Assange/Žižek not really all that leftist after-all?

Finally got to see the second episode of Julian Assange tv show in which he interviews David Horowitz and Slavoj Žižek. While the interview is certainly original and much better than what western tv has produced for the past few decades, it still seems as if all three take a bunch of conservative premises for granted. Some issues, such as that Latin American leftist leaders are "dictators" as Horowitz claims, are just left unanswered in the room and one can only imagine that Assange/Žižek did not refute such charges as they were simply too far out to be answerable.
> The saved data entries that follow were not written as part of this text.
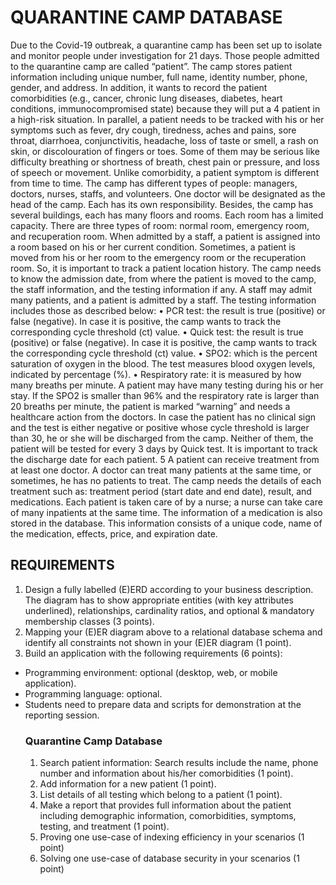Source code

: # QUARANTINE CAMP DATABASE
Due to the Covid-19 outbreak, a quarantine camp has been set up to isolate and 
monitor people under investigation for 21 days. Those people admitted to the 
quarantine camp are called “patient”. The camp stores patient information including 
unique number, full name, identity number, phone, gender, and address. In addition, 
it wants to record the patient comorbidities (e.g., cancer, chronic lung diseases, 
diabetes, heart conditions, immunocompromised state) because they will put a 
4
patient in a high-risk situation. In parallel, a patient needs to be tracked with his or 
her symptoms such as fever, dry cough, tiredness, aches and pains, sore throat, 
diarrhoea, conjunctivitis, headache, loss of taste or smell, a rash on skin, or 
discolouration of fingers or toes. Some of them may be serious like difficulty 
breathing or shortness of breath, chest pain or pressure, and loss of speech or 
movement. Unlike comorbidity, a patient symptom is different from time to time.
The camp has different types of people: managers, doctors, nurses, staffs, and 
volunteers. One doctor will be designated as the head of the camp. Each has its own 
responsibility. Besides, the camp has several buildings, each has many floors and 
rooms. Each room has a limited capacity. There are three types of room: normal 
room, emergency room, and recuperation room. When admitted by a staff, a patient 
is assigned into a room based on his or her current condition. Sometimes, a patient 
is moved from his or her room to the emergency room or the recuperation room. So, 
it is important to track a patient location history. The camp needs to know the 
admission date, from where the patient is moved to the camp, the staff information,
and the testing information if any. A staff may admit many patients, and a patient is 
admitted by a staff.
The testing information includes those as described below: 
• PCR test: the result is true (positive) or false (negative). In case it is positive, 
the camp wants to track the corresponding cycle threshold (ct) value.
• Quick test: the result is true (positive) or false (negative). In case it is positive, 
the camp wants to track the corresponding cycle threshold (ct) value.
• SPO2: which is the percent saturation of oxygen in the blood. The test 
measures blood oxygen levels, indicated by percentage (%).
• Respiratory rate: it is measured by how many breaths per minute.
A patient may have many testing during his or her stay. If the SPO2 is smaller than 
96% and the respiratory rate is larger than 20 breaths per minute, the patient is 
marked “warning” and needs a healthcare action from the doctors. In case the patient 
has no clinical sign and the test is either negative or positive whose cycle threshold 
is larger than 30, he or she will be discharged from the camp. Neither of them, the 
patient will be tested for every 3 days by Quick test. It is important to track the 
discharge date for each patient.
5
A patient can receive treatment from at least one doctor. A doctor can treat many 
patients at the same time, or sometimes, he has no patients to treat. The camp needs 
the details of each treatment such as: treatment period (start date and end date), 
result, and medications. Each patient is taken care of by a nurse; a nurse can take 
care of many inpatients at the same time. The information of a medication is also 
stored in the database. This information consists of a unique code, name of the 
medication, effects, price, and expiration date.

## REQUIREMENTS
1. Design a fully labelled (E)ERD according to your business description. The 
diagram has to show appropriate entities (with key attributes underlined), 
relationships, cardinality ratios, and optional & mandatory membership 
classes (3 points).
2. Mapping your (E)ER diagram above to a relational database schema and 
identify all constraints not shown in your (E)ER diagram (1 point).
3. Build an application with the following requirements (6 points):
- Programming environment: optional (desktop, web, or mobile application).
- Programming language: optional. 
- Students need to prepare data and scripts for demonstration at the reporting session.
   ### Quarantine Camp Database
  1. Search patient information: Search results include the name, phone number 
  and information about his/her comorbidities (1 point).
  2. Add information for a new patient (1 point).
  3. List details of all testing which belong to a patient (1 point).
  4. Make a report that provides full information about the patient including 
  demographic information, comorbidities, symptoms, testing, and treatment (1 
  point).
  5. Proving one use-case of indexing efficiency in your scenarios (1 point)
  6. Solving one use-case of database security in your scenarios (1 point)
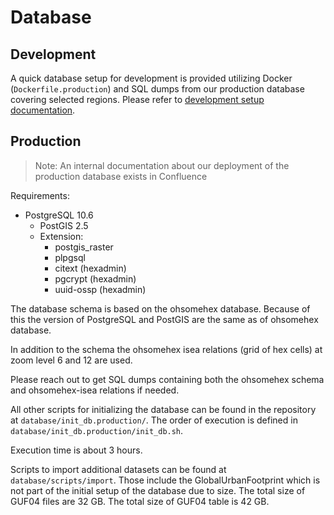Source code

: # Database

## Development

A quick database setup for development is provided utilizing Docker (`Dockerfile.production`) and SQL dumps from our production database covering selected regions. Please refer to [development setup documentation](docs/development-setup.md).


## Production

> Note: An internal documentation about our deployment of the production database exists in Confluence

Requirements:

- PostgreSQL 10.6
  - PostGIS 2.5
  - Extension:
    - postgis_raster
    - plpgsql
    - citext (hexadmin)
    - pgcrypt (hexadmin)
    - uuid-ossp (hexadmin)


The database schema is based on the ohsomehex database. Because of this the version of PostgreSQL and PostGIS are the same as of ohsomehex database.

In addition to the schema the ohsomehex isea relations (grid of hex cells) at zoom level 6 and 12 are used.

Please reach out to get SQL dumps containing both the ohsomehex schema and ohsomehex-isea relations if needed.


All other scripts for initializing the database can be found in the repository at `database/init_db.production/`.
The order of execution is defined in `database/init_db.production/init_db.sh`.

Execution time is about 3 hours.

Scripts to import additional datasets can be found at `database/scripts/import`. Those include the GlobalUrbanFootprint which is not part of the initial setup of the database due to size. The total size of GUF04 files are 32 GB. The total size of GUF04 table is 42 GB.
In other fields they seemed to have arrived at a pro-capitalist consensus. For example, is it really true that:

1. The natural state of human existence is war (at all times)? There may have been many wars in the past, but if full-scale wars were to start now between the major powers, then that would mean nuclear destruction of everybody. At the same time, the internet has made that we are no longer that isolated from one-another. War seems less and less like something "sell-able" to the world’s populations (the US seems like an exception, but hopefully not much longer. Once the empire crumbles, hopefully most will notice that they are just humans like everybody else)

2. Either the US or western Europe up to some years ago were the most perfect places imaginable in the world? Both depended on heavy exploitation of third world countries, and on actively killing leaders of movements there who tried to better the situation in their countries.

3. The will of the people will at all times be a problem for those wishing to create another, more humane (=socialist/communist) society? Much technology has been invited that would allow participatory budgeting and a collectively planed economy.

Assange’s proposal of testing out different systems in different countries and then letting people move between these countries according to what they prefer seems to have been one of the more revolutionary proposals mentioned in the program. But then again — what to do if one of those systems eats up more natural resources than what is available for everyone (such as is the case right now with 1st world countries)?

At any rate, one of the more intelligent tv programs of our times.

2 thoughts on “Assange/Žižek not really all that leftist after-all?”

  1. It seems to me what Assange is proposing will lead to a race to the bottom in terms of wages – the large scale movement of very poor people to wealthy countries would ensure that. He told a reporter he believed in American Free Market capitalism – do his left-wing admirers realise he’s a right-wing Libertarian?

  2. It seems to me that this would be temporary. Let’s say all of Latin America moves to the US and all of Africa to Europe. That is not a very likely scenario, but let’s just imagine that. It would mean that the population of the US would go up by 184% and that of the EU by 135%. At first, competition for jobs would be fierce — about 2-3 times as much as now. But then a number of other factors would strike:
    — There would be no more cheap maquiladores south of the border to outsource production to, which ultimately lowers wages and drives unemployment also in the north.
    — There would be no more “illegal” workers north of the border who are impossible to organize and work for below minimum wages and who push the entire wage scale down.
    — The amount of jobs would grow. The overall number of jobs will always be somewhat close to the total population of a place over time. Germany and Norway may have somewhat similar geographic sizes, yet the amount of jobs is more than 10 times as large in Germany, given that there are 80 and not 5 million people living there. If the amount of people living in Europe/US were 2-3 times as many, then consequently the amount of things to do would grow correspondingly.

    Besides the amount of chaos that would result from hundreds of millions of people moving at the same time, creating one worldwide labor market may no be the worst thing that could happen to first world workers.

    But the question is rally: Can the planet support western consumption levels? If one or a handful of countries use up a large percentage of the world’s resources, can a fair comparison really be made by the individual? If one has the choice between living in a socialist country in the third world where people live more less sustainable with say the US or Norway where energy consumption is out of control, won’t most choose the unsustainable alternative?